** SUPPLIED ENTRIES **
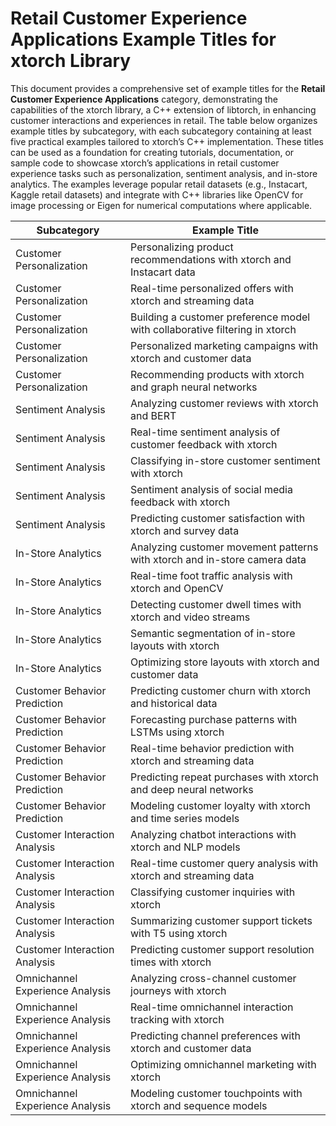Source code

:# Retail Customer Experience Applications Example Titles for xtorch Library

This document provides a comprehensive set of example titles for the **Retail Customer Experience Applications** category, demonstrating the capabilities of the xtorch library, a C++ extension of libtorch, in enhancing customer interactions and experiences in retail. The table below organizes example titles by subcategory, with each subcategory containing at least five practical examples tailored to xtorch’s C++ implementation. These titles can be used as a foundation for creating tutorials, documentation, or sample code to showcase xtorch’s applications in retail customer experience tasks such as personalization, sentiment analysis, and in-store analytics. The examples leverage popular retail datasets (e.g., Instacart, Kaggle retail datasets) and integrate with C++ libraries like OpenCV for image processing or Eigen for numerical computations where applicable.

| **Subcategory**                     | **Example Title**                                                                 |
|-------------------------------------|-----------------------------------------------------------------------------------|
| Customer Personalization            | Personalizing product recommendations with xtorch and Instacart data              |
| Customer Personalization            | Real-time personalized offers with xtorch and streaming data                      |
| Customer Personalization            | Building a customer preference model with collaborative filtering in xtorch       |
| Customer Personalization            | Personalized marketing campaigns with xtorch and customer data                    |
| Customer Personalization            | Recommending products with xtorch and graph neural networks                       |
| Sentiment Analysis                  | Analyzing customer reviews with xtorch and BERT                                   |
| Sentiment Analysis                  | Real-time sentiment analysis of customer feedback with xtorch                     |
| Sentiment Analysis                  | Classifying in-store customer sentiment with xtorch                               |
| Sentiment Analysis                  | Sentiment analysis of social media feedback with xtorch                           |
| Sentiment Analysis                  | Predicting customer satisfaction with xtorch and survey data                      |
| In-Store Analytics                  | Analyzing customer movement patterns with xtorch and in-store camera data         |
| In-Store Analytics                  | Real-time foot traffic analysis with xtorch and OpenCV                            |
| In-Store Analytics                  | Detecting customer dwell times with xtorch and video streams                      |
| In-Store Analytics                  | Semantic segmentation of in-store layouts with xtorch                             |
| In-Store Analytics                  | Optimizing store layouts with xtorch and customer data                            |
| Customer Behavior Prediction        | Predicting customer churn with xtorch and historical data                         |
| Customer Behavior Prediction        | Forecasting purchase patterns with LSTMs using xtorch                             |
| Customer Behavior Prediction        | Real-time behavior prediction with xtorch and streaming data                      |
| Customer Behavior Prediction        | Predicting repeat purchases with xtorch and deep neural networks                 |
| Customer Behavior Prediction        | Modeling customer loyalty with xtorch and time series models                      |
| Customer Interaction Analysis       | Analyzing chatbot interactions with xtorch and NLP models                         |
| Customer Interaction Analysis       | Real-time customer query analysis with xtorch and streaming data                 |
| Customer Interaction Analysis       | Classifying customer inquiries with xtorch                                        |
| Customer Interaction Analysis       | Summarizing customer support tickets with T5 using xtorch                         |
| Customer Interaction Analysis       | Predicting customer support resolution times with xtorch                          |
| Omnichannel Experience Analysis     | Analyzing cross-channel customer journeys with xtorch                             |
| Omnichannel Experience Analysis     | Real-time omnichannel interaction tracking with xtorch                            |
| Omnichannel Experience Analysis     | Predicting channel preferences with xtorch and customer data                      |
| Omnichannel Experience Analysis     | Optimizing omnichannel marketing with xtorch                                      |
| Omnichannel Experience Analysis     | Modeling customer touchpoints with xtorch and sequence models                     |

** PROBLEM **
Return, word for word, the lines from the one containing "Summarizing customer support" through the end of the data above, both ends included, and nothing else.

** EXERCISE ANSWER **
| Customer Interaction Analysis       | Summarizing customer support tickets with T5 using xtorch                         |
| Customer Interaction Analysis       | Predicting customer support resolution times with xtorch                          |
| Omnichannel Experience Analysis     | Analyzing cross-channel customer journeys with xtorch                             |
| Omnichannel Experience Analysis     | Real-time omnichannel interaction tracking with xtorch                            |
| Omnichannel Experience Analysis     | Predicting channel preferences with xtorch and customer data                      |
| Omnichannel Experience Analysis     | Optimizing omnichannel marketing with xtorch                                      |
| Omnichannel Experience Analysis     | Modeling customer touchpoints with xtorch and sequence models                     |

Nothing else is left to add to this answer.